Cumulative losses of 2.2% of principal on AAA-rated securities surely is a large amount, given that rating. Such losses after six years may be expected for, say, BBB securities, and not for AAA securities. AAA securities are meant to be safe securities, and losses should be extremely unlikely. From that vantage point, an average 2.2% loss rate is certainly anything but “ok”. We have chosen this label not so much in comparison to what one ought to expect from a AAA-rated security, but rather in comparison to the conventional narrative regarding the financial crisis, which would lead one to believe that these losses had been far larger. Ultimately, of course, different judgements can be rendered from different vantage points: our main goal here is to simply summarize the facts.

Authors’ emphasis. They also say,

these facts provide challenge the conventional narrative, that improper ratings of RMBS were a major factor in the financial crisis of 2008.

I object to this conclusion. The capital requirements for the securities depended on the ratings. Because of the AAA ratings, the capital requirement was less than what the loss percentage turned out to be.

As I see it, the facts in the paper support the conventional narrative. If the securities had been correctly rated, then there would have been no financial crisis. If the securities had been properly assigned BBB ratings, or any ratings below AA, banks could not have bought the securities without having at least five times the amount of capital that was required for AAA.

The charitable interpretation is that the authors do not appreciate the significance of capital regulations. The uncharitable interpretation is that they are trolls.

Posted in Financial Crisis of 2008, financial markets, Housing and housing finance | 20 Comments

The solar exponential

In his regular email, Peter Diamandis writes,

Currently, the amount of solar installed each year increases by 35 to 40 percent.

…One megawatt of solar power is estimated to require 8 acres of land. U.S. solar capacity is on the order of 3,000 megawatts (only 0.65 percent of U.S. power produced)

Total electricity demand in the U.S. has been flat in recent years.

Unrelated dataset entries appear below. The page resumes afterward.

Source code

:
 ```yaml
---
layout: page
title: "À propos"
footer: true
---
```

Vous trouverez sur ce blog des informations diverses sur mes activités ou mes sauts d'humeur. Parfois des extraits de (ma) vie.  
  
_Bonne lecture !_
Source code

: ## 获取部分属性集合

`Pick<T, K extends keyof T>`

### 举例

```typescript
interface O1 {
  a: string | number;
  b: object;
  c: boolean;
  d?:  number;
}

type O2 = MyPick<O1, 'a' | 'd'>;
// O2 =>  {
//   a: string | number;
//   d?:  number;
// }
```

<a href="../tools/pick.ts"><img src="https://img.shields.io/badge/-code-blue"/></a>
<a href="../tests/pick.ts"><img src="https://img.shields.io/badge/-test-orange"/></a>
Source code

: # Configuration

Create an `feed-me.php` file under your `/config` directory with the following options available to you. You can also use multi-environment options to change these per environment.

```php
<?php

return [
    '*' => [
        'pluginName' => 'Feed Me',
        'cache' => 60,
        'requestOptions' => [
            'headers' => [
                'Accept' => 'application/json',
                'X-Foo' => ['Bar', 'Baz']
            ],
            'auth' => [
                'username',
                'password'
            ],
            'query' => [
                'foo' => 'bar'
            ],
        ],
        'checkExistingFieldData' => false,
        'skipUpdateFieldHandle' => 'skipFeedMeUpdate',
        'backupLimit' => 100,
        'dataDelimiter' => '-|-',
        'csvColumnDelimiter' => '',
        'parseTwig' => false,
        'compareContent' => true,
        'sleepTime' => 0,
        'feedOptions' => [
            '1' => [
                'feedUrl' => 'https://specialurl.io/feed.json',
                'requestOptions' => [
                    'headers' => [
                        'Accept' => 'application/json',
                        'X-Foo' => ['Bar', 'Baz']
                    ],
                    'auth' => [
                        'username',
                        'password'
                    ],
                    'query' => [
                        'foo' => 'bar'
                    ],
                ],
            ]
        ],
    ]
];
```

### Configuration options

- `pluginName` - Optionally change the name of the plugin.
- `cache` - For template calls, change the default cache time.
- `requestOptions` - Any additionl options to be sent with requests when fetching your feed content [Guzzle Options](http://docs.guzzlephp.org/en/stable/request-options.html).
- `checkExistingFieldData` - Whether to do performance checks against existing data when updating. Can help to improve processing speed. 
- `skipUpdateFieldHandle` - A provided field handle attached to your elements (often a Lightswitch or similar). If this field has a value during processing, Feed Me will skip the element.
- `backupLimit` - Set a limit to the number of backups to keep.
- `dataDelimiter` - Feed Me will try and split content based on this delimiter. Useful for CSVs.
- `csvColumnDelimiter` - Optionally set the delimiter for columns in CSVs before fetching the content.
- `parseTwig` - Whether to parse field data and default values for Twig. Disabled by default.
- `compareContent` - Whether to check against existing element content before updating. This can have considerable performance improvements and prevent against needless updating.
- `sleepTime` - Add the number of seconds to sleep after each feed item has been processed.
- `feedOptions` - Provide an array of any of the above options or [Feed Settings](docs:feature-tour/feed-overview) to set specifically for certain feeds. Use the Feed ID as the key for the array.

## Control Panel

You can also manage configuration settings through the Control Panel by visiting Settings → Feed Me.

So let’s play with a 40 percent rate of increase starting from a low base of 0.65 percent of U.S. power production. At that rate, it will take about 7-1/2 years for solar to account for 10 percent of U.S. power production. But then in another 7-1/2 years, it would be 100 percent.

Of course, the solar exponential might not be that high. Still, it is an interesting illustration of the potential of compound growth.